Si svolge in pochi metri quadrati, la prima azione scenica di Cenerentola: in quello straccio di terra tra il cancello del cortile e gli alberi di ulivo che costeggiano le mura interne del carcere di Volterra, e scandiscono ritmicamente l’alternarsi delle porte in ferro e delle poche finestre. È una piccola folla di corpi e di sguardi a gremire lo spazio; siamo tanti, in piedi o inginocchiati, a tenere gli occhi fissi su Armando Punzo. Alle sue spalle, a chiudere la vista, un cerchio dipinto di bianco; un secondo identico cerchio è posizionato a terra.

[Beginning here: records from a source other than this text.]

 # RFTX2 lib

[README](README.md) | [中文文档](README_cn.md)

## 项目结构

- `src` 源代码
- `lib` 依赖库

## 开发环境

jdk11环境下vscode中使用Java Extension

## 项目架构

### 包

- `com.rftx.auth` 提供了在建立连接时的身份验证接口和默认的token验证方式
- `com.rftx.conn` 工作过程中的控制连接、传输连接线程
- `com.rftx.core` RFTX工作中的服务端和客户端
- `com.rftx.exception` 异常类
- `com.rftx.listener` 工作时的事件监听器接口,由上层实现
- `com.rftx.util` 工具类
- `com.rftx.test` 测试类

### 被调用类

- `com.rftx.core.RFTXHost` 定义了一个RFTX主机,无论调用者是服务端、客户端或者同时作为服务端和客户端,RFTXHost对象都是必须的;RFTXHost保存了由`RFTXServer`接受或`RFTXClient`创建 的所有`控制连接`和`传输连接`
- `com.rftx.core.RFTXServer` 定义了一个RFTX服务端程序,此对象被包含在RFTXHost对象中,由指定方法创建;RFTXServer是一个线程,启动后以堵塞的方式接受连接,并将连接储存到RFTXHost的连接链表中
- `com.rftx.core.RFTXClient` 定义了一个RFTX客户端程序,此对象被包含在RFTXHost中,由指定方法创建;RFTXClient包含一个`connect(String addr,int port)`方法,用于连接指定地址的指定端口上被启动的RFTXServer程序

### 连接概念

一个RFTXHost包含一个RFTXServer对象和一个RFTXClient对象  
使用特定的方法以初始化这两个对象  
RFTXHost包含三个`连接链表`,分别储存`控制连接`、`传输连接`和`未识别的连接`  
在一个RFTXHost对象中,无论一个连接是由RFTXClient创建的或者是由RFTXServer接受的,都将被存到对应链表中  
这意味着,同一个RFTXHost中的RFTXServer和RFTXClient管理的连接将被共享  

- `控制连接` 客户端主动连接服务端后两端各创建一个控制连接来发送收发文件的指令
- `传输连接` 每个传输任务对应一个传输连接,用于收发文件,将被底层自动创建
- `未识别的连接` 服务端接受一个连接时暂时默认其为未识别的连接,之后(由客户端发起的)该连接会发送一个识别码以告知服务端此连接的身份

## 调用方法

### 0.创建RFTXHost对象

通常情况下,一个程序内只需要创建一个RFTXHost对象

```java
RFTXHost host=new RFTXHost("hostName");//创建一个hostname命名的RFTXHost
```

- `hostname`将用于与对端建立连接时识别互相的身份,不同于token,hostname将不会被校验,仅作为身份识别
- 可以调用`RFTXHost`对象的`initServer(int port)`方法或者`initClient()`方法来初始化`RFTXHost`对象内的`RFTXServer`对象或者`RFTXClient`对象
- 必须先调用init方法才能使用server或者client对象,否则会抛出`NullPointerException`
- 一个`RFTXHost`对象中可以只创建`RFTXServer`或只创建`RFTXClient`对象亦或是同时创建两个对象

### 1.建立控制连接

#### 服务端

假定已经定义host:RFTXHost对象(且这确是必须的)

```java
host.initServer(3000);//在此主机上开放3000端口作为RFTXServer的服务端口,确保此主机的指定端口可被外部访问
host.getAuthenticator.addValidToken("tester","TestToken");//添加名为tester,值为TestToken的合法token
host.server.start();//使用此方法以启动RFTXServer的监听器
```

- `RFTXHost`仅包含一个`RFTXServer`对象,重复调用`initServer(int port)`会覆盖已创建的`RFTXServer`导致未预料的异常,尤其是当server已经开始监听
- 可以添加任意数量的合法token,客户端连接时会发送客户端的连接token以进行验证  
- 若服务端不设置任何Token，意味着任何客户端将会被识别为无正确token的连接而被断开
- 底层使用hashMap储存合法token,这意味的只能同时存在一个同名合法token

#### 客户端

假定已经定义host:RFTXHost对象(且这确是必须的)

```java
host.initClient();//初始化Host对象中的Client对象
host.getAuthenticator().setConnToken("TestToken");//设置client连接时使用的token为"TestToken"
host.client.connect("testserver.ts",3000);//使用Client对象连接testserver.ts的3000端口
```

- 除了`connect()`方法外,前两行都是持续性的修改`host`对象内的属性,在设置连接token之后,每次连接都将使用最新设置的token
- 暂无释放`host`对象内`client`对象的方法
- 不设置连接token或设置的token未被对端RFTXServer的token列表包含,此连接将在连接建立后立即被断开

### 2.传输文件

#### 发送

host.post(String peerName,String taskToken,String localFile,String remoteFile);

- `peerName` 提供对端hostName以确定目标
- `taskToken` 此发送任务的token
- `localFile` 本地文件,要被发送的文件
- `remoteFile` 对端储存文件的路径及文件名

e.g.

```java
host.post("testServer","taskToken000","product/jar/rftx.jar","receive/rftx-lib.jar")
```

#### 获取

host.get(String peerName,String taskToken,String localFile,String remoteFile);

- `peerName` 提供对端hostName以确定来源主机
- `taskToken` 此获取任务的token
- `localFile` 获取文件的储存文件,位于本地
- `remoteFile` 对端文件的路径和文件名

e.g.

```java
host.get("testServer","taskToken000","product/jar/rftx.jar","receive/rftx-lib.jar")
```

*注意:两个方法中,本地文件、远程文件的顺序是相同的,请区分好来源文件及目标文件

Bianche sono le strisce di tela che ricoprono i tronchi degli alberi, o le basse strutture murarie che costellano l’area: solo Punzo si staglia, nella consueta divisa nera, al di sopra di un paesaggio di candore. Lo osserviamo mentre intinge le mani in una ciotola colma di cenere e ne lancia un pugno sul fondale, tracciando arabeschi mobili sulla superficie, oppure mentre si avvicina a noi, e ne dona un pizzico a chi gli porge l’incavo delle mani. Il resto lo fa il vento, che solleva la cenere in nuvole grigie e dipinge per brevi istanti uno scampolo di cielo. Pulvis es, et in pulverem reverteris: eppure il sorriso aperto e bambinesco di Punzo sembra raccontare una storia differente, nella quale la morte, la nostra finitudine, le apocalissi individuali e globali non sono l’unico destino che possa accomunarci. “La realtà non è una, sono infinite possibilità” è non a caso la frase con cui ci accoglie, quasi un teorema in grado di scardinare certezze ontologiche ed esistenziali. Così inizia la terza e conclusiva tappa di una ricerca che la Compagnia della Fortezza ha intrapreso nel 2023, con il primo capitolo di Atlantis, e che oggi sembra rilanciare gli slanci teorici e teoretici delle prime due parti dell’itinerario spettacolare, al punto da aprirsi con una dichiarazione d’intenti filosofica ed estetica, quasi eversiva nel voler negare l’esperienza quotidiana.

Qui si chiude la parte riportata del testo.